Friday, 2 April 2010


It's that time of the year again, when we depart to meet again...

The journey right from the application process to writing my last blog today, has been truly incredible. Having worked in the public relations industry, Masters in Public Relations at the University of Westminster was my first choice. The international welcome programme at the University was great. I met so many wonderful people from different cultures and background during those three days and even after my course actually started. I can never forget my first class because it was on my birthday. It has truly been a wonderful experience. I learnt so much during these six months, it’s hard to express. I want to extend my deepest gratitude to our Course Leader, Pam Williams and Senior Lecturer, Michaela O’Brien for their support and cooperation. Thanks for always being there (especially for instant email replies), for all your guidance, advice and recommendations.

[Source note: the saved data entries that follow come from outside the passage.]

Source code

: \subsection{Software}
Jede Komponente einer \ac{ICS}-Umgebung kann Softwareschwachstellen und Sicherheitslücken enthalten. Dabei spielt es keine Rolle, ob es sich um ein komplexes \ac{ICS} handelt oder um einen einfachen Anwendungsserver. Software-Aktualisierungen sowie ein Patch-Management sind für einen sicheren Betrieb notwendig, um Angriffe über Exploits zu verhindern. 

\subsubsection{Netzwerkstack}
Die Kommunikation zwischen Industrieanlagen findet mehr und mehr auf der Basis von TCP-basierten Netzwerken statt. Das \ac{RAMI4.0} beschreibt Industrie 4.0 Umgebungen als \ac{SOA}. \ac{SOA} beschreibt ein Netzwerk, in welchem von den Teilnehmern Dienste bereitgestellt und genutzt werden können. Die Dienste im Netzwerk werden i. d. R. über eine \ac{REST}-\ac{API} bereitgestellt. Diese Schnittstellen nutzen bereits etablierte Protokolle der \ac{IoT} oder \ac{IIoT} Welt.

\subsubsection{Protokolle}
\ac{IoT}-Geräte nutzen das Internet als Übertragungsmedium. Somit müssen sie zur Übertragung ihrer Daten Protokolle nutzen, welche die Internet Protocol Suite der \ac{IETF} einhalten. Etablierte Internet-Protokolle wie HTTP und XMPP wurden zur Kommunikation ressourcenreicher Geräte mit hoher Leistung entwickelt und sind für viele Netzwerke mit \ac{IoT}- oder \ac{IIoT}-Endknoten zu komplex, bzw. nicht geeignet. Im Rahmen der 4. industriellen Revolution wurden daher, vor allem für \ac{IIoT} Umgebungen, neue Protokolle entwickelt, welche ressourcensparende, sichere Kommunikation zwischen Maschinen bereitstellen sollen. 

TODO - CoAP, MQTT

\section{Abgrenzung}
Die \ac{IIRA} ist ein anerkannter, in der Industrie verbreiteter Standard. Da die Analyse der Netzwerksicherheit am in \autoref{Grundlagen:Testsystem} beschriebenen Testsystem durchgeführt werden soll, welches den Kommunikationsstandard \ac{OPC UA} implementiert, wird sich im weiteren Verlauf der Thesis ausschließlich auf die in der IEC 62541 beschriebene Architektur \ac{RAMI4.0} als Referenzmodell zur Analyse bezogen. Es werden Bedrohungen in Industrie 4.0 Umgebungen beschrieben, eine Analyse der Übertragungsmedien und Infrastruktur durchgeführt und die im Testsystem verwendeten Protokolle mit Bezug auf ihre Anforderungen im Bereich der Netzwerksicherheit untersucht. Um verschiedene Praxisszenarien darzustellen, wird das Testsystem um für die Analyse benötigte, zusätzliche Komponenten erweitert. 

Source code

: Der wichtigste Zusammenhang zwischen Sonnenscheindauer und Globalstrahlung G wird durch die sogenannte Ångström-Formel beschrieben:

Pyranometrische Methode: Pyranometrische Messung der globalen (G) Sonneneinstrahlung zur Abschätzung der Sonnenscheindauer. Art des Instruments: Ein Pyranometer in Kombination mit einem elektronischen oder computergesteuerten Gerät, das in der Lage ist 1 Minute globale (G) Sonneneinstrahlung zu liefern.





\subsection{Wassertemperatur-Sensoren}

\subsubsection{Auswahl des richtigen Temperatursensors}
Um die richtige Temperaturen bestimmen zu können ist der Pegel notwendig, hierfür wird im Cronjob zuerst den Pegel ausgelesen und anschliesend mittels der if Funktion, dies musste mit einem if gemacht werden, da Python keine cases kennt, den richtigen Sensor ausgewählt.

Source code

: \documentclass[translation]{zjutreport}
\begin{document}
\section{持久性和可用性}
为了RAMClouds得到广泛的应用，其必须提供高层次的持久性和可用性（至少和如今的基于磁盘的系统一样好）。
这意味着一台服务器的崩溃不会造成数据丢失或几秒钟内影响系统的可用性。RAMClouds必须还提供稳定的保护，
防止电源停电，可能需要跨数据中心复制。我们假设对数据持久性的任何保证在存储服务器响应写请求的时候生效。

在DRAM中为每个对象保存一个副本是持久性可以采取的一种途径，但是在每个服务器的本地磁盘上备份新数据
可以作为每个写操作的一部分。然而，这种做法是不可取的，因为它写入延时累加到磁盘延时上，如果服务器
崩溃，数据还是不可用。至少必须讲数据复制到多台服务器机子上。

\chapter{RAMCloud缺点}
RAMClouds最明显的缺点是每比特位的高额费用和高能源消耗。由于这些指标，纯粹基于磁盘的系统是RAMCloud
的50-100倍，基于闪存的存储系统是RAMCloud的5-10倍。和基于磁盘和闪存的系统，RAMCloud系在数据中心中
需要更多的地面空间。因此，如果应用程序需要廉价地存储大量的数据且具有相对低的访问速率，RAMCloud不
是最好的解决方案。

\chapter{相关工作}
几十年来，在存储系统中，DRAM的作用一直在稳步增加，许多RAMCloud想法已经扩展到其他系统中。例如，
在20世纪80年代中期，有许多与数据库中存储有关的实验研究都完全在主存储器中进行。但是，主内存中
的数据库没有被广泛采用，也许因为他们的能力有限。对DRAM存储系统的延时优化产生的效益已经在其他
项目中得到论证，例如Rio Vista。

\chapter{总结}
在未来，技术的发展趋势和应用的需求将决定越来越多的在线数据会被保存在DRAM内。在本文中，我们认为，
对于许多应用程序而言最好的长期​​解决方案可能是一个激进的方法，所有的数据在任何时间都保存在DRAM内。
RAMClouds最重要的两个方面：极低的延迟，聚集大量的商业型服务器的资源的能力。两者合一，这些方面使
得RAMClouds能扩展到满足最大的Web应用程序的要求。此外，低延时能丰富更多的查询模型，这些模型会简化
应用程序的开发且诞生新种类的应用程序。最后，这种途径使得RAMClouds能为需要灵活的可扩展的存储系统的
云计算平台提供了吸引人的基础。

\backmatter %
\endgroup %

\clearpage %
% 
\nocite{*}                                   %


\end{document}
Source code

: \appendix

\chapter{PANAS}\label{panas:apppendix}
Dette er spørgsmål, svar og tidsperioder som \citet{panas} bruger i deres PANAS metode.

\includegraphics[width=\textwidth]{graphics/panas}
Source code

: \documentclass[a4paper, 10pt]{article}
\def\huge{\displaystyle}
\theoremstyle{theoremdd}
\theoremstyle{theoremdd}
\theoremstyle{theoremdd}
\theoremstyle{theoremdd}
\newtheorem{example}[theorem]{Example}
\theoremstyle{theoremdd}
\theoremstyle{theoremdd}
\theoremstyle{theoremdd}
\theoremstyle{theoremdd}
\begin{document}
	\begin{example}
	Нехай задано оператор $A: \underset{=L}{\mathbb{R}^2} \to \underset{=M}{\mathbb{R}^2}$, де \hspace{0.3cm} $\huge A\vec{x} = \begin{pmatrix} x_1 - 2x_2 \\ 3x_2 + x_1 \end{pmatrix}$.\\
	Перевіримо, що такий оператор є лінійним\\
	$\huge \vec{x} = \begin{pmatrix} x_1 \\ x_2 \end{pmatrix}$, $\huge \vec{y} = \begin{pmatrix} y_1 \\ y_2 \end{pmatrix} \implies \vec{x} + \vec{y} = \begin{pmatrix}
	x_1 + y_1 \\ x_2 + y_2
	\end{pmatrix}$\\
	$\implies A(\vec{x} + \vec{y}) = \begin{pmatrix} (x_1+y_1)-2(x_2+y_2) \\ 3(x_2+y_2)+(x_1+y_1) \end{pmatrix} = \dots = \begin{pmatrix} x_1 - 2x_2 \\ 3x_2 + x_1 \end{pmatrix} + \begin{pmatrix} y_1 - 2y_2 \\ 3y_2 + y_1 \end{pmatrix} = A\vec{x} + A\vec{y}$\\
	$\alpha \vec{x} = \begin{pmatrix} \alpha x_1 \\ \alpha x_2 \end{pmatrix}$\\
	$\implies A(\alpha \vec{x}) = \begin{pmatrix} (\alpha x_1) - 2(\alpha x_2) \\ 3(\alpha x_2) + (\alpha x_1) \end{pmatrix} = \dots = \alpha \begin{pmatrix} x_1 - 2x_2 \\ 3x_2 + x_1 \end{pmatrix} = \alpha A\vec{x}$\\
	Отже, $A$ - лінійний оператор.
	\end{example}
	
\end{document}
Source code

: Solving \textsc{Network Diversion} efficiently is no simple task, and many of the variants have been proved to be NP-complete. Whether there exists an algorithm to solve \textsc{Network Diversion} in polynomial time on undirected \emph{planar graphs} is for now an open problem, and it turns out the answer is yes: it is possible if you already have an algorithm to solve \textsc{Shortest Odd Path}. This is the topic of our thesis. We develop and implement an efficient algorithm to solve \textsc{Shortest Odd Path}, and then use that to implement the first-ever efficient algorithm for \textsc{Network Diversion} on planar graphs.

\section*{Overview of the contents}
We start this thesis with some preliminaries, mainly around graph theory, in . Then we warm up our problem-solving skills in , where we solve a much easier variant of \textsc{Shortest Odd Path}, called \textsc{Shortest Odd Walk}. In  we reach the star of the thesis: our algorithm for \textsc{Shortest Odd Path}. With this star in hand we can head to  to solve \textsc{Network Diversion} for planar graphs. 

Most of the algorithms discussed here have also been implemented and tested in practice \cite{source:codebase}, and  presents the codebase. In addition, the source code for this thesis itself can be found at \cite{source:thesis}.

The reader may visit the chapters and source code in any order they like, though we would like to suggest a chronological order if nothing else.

You are fantastic leaders and I really felt fortunate to have motivators and educators like you. Also, big thanks to Matt, our New Media module leader, for all the hard work he did to ensure that we gain professional expertise in this new field. Last but not the least, all my wonderful, beautiful, intelligent, creative, spontaneous, lovely, uber cool classmates. Here’s a short message for each one of you:
Kat: I love the pic on your blog post, you look like a professional model. Had a great time with you in the Corp class doing some number crunching for the shares thing. Just want to share a little secret that you speak non stop (on and on and on) when drunk (personal experience Chinese New Year celebrations)
Jyoti: I had an awesome time with you, will cherish it forever
Ayesha: Did I ever tell you that I love the way you presented yourself during the press conference?
Diksha: You made me miss my mum more, you are so lovely!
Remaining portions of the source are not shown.